In the end we decided to create redpush. It is a tool to define your queries and graphs in YAML (yes, more of it). It uses (and abuses) the same API that the web frontend. Currently it supports the latest branch of Redash (at the time of writting) which is 5.x
It is developed in Python, but if you want to run it, the easiest way to do it is using the Docker images already available.
docker run -v /Path/To/Your/conf:/conf comptel/redpush:master push --redash-url http://host.docker.internal:5000 --api-key YOUR_USER_KEY -i /conf/my_conf_file.yaml
And example of how you will define a query is something like:
- name: 'An example query'
description:
redpush_id: 1002 # some UNIQUE ID that will be used to track this query
query: |-
SELECT * FROM Purchases
data_source_id: 1
visualizations:
- description: ''
redpush_id: 2 # some UNIQUE ID (inside the query) that will be used to track this visualization
redpush_dashboards:
- name: my-business # the name of a dashboard were to add this visual
row: 1 # in which row you want this graph
col: 0 # in which column, can be [0,1,2]
size: small # size of the widget, a row fits: 3 small, 2 medium, 1 big
type: CHART
options:
bottomMargin: 50
error_y:
visible: true
type: data
minColumns: 2
series:
stacking: stack
percentValues: false
error_y:
visible: true
type: data
globalSeriesType: line
yAxis:
- type: linear
title:
text: Purchases
- rangeMax: 1000
type: linear
rangeMin: 0
opposite: true
title:
text: ''
minRows: 5
sortX: true
defaultColumns: 3
xAxis:
labels:
enabled: true
type: datetime
title:
text: ''
defaultRows: 8
customCode: |-
// Available variables are x, ys, element, and Plotly
// Type console.log(x, ys); for more info about x and ys
// To plot your graph call Plotly.plot(element, ...)
// Plotly examples and docs: https://plot.ly/javascript/
legend:
enabled: false
name: Chart
I know, it is quite verbose, but Redash has many tweaking parameters.
Details
Redpush needs to be able to track the queries created by itself.
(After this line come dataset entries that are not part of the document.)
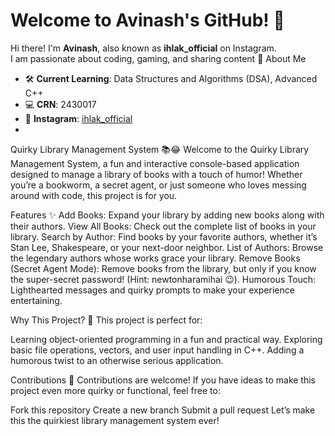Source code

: # Welcome to Avinash's GitHub! 👋

Hi there! I'm **Avinash**, also known as **ihlak_official** on Instagram.  
I am passionate about coding, gaming, and sharing content
  🌟 About Me
- 🛠️ **Current Learning**: Data Structures and Algorithms (DSA), Advanced C++
- 💻 **CRN**: 2430017
- 📸 **Instagram**: [ihlak_official](https://www.instagram.com/avinashkk_/?hl=en)
- 
Quirky Library Management System 📚😂
Welcome to the Quirky Library Management System, a fun and interactive console-based application designed to manage a library of books with a touch of humor! Whether you’re a bookworm, a secret agent, or just someone who loves messing around with code, this project is for you.

Features ✨
Add Books: Expand your library by adding new books along with their authors.
View All Books: Check out the complete list of books in your library.
Search by Author: Find books by your favorite authors, whether it’s Stan Lee, Shakespeare, or your next-door neighbor.
List of Authors: Browse the legendary authors whose works grace your library.
Remove Books (Secret Agent Mode): Remove books from the library, but only if you know the super-secret password! (Hint: newtonharamihai 😉).
Humorous Touch: Lighthearted messages and quirky prompts to make your experience entertaining.

Why This Project? 🤔
This project is perfect for:

Learning object-oriented programming in a fun and practical way.
Exploring basic file operations, vectors, and user input handling in C++.
Adding a humorous twist to an otherwise serious application.

Contributions 🤝
Contributions are welcome! If you have ideas to make this project even more quirky or functional, feel free to:

Fork this repository
Create a new branch
Submit a pull request
Let’s make this the quirkiest library management system ever!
And in fact it is safe to run it many times (operations should be idempotent). How it does it is abusing a little the REST API. It creates a new id, the redpush_id
that you will need to add to the queries managed. That id needs to be unique for a query in a redash deployment. And it will be used to track the query during its lifetime.
The same idea is also applied for visualizations. A redpush_id
is used also for each visualization of a query (but in this case it needs to be unique only per query, not globally).
Dashboard layout
Redpush has three sizes of widgets, which can be easier seen in the following diagram¡:
You need to arrange the column
and row
taking into account:
- Start counting from 0.
- Rows don’t need to be consecutive. You can have row 1 and 4, but not 2 and 3.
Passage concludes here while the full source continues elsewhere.